Why Mark Steyn is the Best
Bigger than Watergate
Choice bits:
Even his original New York Times piece must rank as one of the paper’s weakest efforts to damage Bush: in Niger, Ambassador Wilson says he spent ‘eight days drinking sweet mint tea and meeting with dozens of people: current government officials, former government officials, people associated with the country’s uranium business’. He concedes he never filed a written report and most of the rest of the column reads like a travelogue (‘Through the haze, I could see camel caravans crossing the Niger river’). As a claim to expertise, it’s laughable. So why leak his wife’s name? You don’t discredit a vain bumbler by making it look as if he’s got a fast track to the real goods. To insiders, the letters ‘CIA’ may be a byword for an arthritic bureaucracy whose hands have been tied by Congress for a generation, but in the popular mind they’re still the all-knowing spooks who can find out everything one way or the other.

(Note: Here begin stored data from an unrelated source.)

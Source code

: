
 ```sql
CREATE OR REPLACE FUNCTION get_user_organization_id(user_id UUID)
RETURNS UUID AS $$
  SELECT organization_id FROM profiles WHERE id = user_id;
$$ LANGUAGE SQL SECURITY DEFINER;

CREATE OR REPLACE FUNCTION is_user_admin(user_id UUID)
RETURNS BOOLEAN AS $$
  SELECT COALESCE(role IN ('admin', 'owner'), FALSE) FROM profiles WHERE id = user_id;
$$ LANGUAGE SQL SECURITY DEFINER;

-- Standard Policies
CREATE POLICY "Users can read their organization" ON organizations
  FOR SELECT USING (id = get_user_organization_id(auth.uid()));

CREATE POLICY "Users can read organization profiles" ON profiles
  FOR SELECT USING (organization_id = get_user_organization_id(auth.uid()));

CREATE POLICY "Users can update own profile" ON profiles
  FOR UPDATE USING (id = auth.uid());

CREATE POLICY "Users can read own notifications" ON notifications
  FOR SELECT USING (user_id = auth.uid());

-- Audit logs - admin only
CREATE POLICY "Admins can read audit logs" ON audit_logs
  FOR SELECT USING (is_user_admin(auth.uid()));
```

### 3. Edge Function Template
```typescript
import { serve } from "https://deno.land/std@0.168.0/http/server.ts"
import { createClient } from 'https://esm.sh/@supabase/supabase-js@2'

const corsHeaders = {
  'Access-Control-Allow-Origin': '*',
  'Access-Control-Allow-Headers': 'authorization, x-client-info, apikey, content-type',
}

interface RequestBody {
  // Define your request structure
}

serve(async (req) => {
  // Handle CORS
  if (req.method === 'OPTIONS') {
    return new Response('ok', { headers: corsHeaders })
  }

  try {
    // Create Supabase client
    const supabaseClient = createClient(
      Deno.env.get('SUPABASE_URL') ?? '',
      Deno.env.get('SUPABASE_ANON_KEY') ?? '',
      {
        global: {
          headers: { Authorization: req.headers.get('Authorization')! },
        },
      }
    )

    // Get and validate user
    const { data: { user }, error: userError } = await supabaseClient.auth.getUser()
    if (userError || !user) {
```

If sending Joseph C. Wilson IV to Niger for a week is the best the world’s only hyperpower can do, that’s a serious problem. If the Company knew it was a joke all along, that’s a worse problem. It means Mr Bush is in the same position with the CIA as General Musharraf is with Pakistan’s ISI: when he makes a routine request, he has to figure out whether they’re going to use it to try and set him up. This is no way to win a terror war.